The use of ‘family’ leaves no doubt that Dr. Misquita intended for succeeding generations to share the same roof, through thick and thin, in turn contributing to the neighbourhood retaining its cultural identity.  

Two more nameplates hang from the wall.

Dr. Apolinario Fernandes

Dr. Lawrence Fernandes

They’re both new relative to the one bearing Dr. Misquita’s name and hang from nails and can be easily lifted off the wall unlike the older nameplate that’s held fast by metal clamps.

While all three are doctors, the latter two include their professional qualifications (M.B.B.S) while the former doesn’t, likely indicating a medical degree of an earlier provenance, maybe from before independence.

Since medical profession seems to run in the family, I wonder if succeeding generations from the Misquita family will in turn affix newer nameplates, designed after practices of their time, each occupying a pride of place amidst those from before.

The difference in the design of the name plates, their wall fixings, the noting (and the lack) of medical qualifications attest to changes in practices over the years just as the renovations to old houses in old neighbourhoods sit uncomfortably with the older layers and constructs.
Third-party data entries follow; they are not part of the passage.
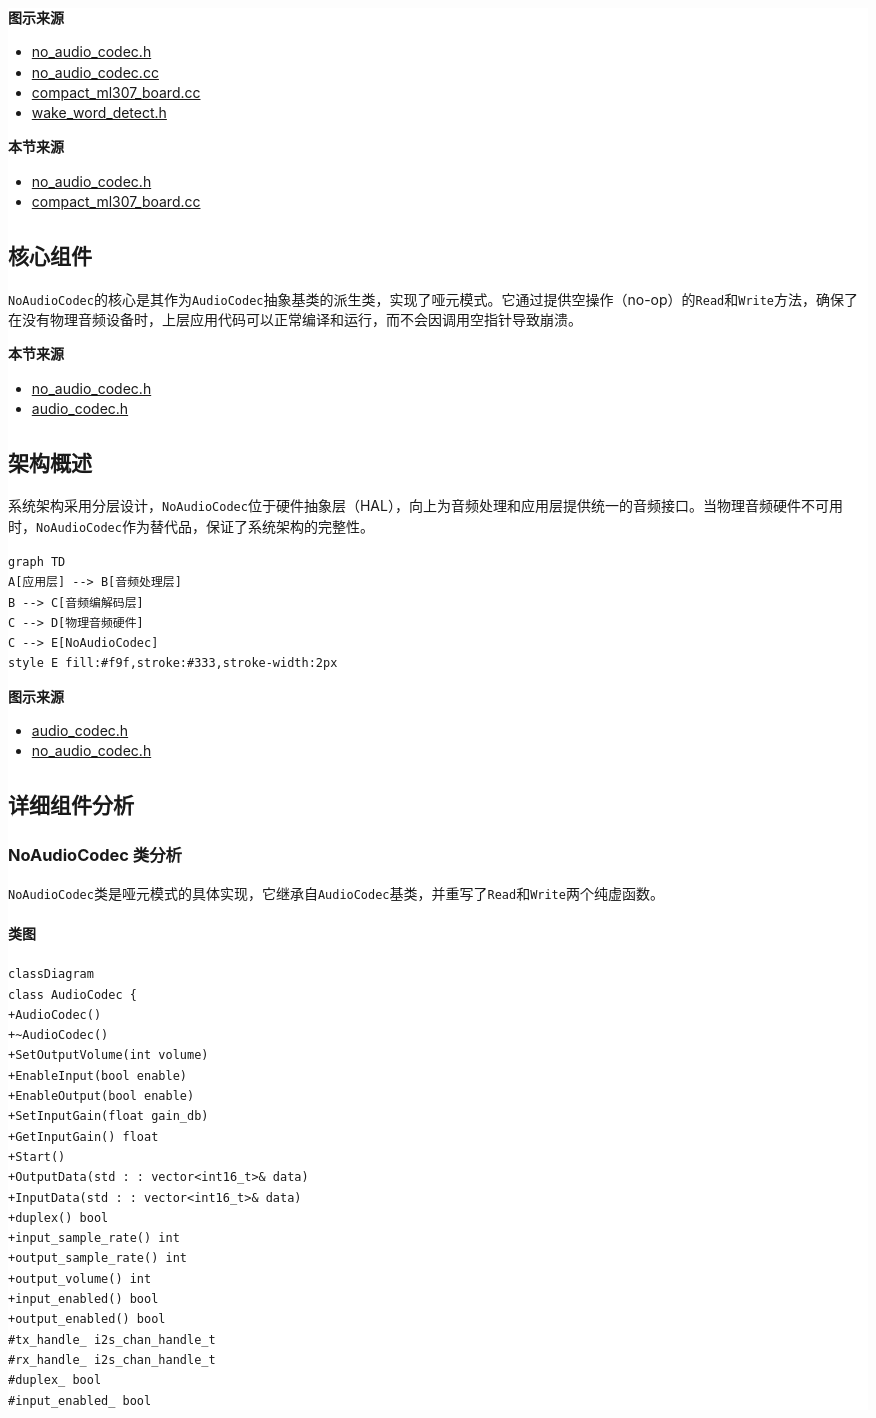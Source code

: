 **图示来源**
- [no_audio_codec.h](file://main/audio_codecs/no_audio_codec.h)
- [no_audio_codec.cc](file://main/audio_codecs/no_audio_codec.cc)
- [compact_ml307_board.cc](file://main/boards/bread-compact-ml307/compact_ml307_board.cc)
- [wake_word_detect.h](file://main/audio_processing/wake_word_detect.h)

**本节来源**
- [no_audio_codec.h](file://main/audio_codecs/no_audio_codec.h)
- [compact_ml307_board.cc](file://main/boards/bread-compact-ml307/compact_ml307_board.cc)

## 核心组件
`NoAudioCodec`的核心是其作为`AudioCodec`抽象基类的派生类，实现了哑元模式。它通过提供空操作（no-op）的`Read`和`Write`方法，确保了在没有物理音频设备时，上层应用代码可以正常编译和运行，而不会因调用空指针导致崩溃。

**本节来源**
- [no_audio_codec.h](file://main/audio_codecs/no_audio_codec.h)
- [audio_codec.h](file://main/audio_codecs/audio_codec.h)

## 架构概述
系统架构采用分层设计，`NoAudioCodec`位于硬件抽象层（HAL），向上为音频处理和应用层提供统一的音频接口。当物理音频硬件不可用时，`NoAudioCodec`作为替代品，保证了系统架构的完整性。

```mermaid
graph TD
A[应用层] --> B[音频处理层]
B --> C[音频编解码层]
C --> D[物理音频硬件]
C --> E[NoAudioCodec]
style E fill:#f9f,stroke:#333,stroke-width:2px
```

**图示来源**
- [audio_codec.h](file://main/audio_codecs/audio_codec.h)
- [no_audio_codec.h](file://main/audio_codecs/no_audio_codec.h)

## 详细组件分析

### NoAudioCodec 类分析
`NoAudioCodec`类是哑元模式的具体实现，它继承自`AudioCodec`基类，并重写了`Read`和`Write`两个纯虚函数。

#### 类图
```mermaid
classDiagram
class AudioCodec {
+AudioCodec()
+~AudioCodec()
+SetOutputVolume(int volume)
+EnableInput(bool enable)
+EnableOutput(bool enable)
+SetInputGain(float gain_db)
+GetInputGain() float
+Start()
+OutputData(std : : vector<int16_t>& data)
+InputData(std : : vector<int16_t>& data)
+duplex() bool
+input_sample_rate() int
+output_sample_rate() int
+output_volume() int
+input_enabled() bool
+output_enabled() bool
#tx_handle_ i2s_chan_handle_t
#rx_handle_ i2s_chan_handle_t
#duplex_ bool
#input_enabled_ bool
```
Like layers of earth exposed during archaeological digs, each succeeding layer revealing an earlier era, so do neighbourhoods in transition, where continuous habitation of homes by succeeding generations ensures that time trails off slowly, the passing of each moment frozen in elements surviving from an earlier time, of an earlier people, of an earlier way of life.

When Bombay loses its old neighbourhoods as it certainly will, replaced by high rises with entrances turned away from the street, walking through neighbourhoods will be no different from walking among nameless, indistinguishable boxes with little of no indication of the lives within, for, in the tell tale signs visible from the street, neighbourhoods talk to passers-by, welcoming them with signs of habitation that attest to identities by way of nameplates among others.

Without nameplates and doors facing streets, neighbourhoods are poorer on their identity.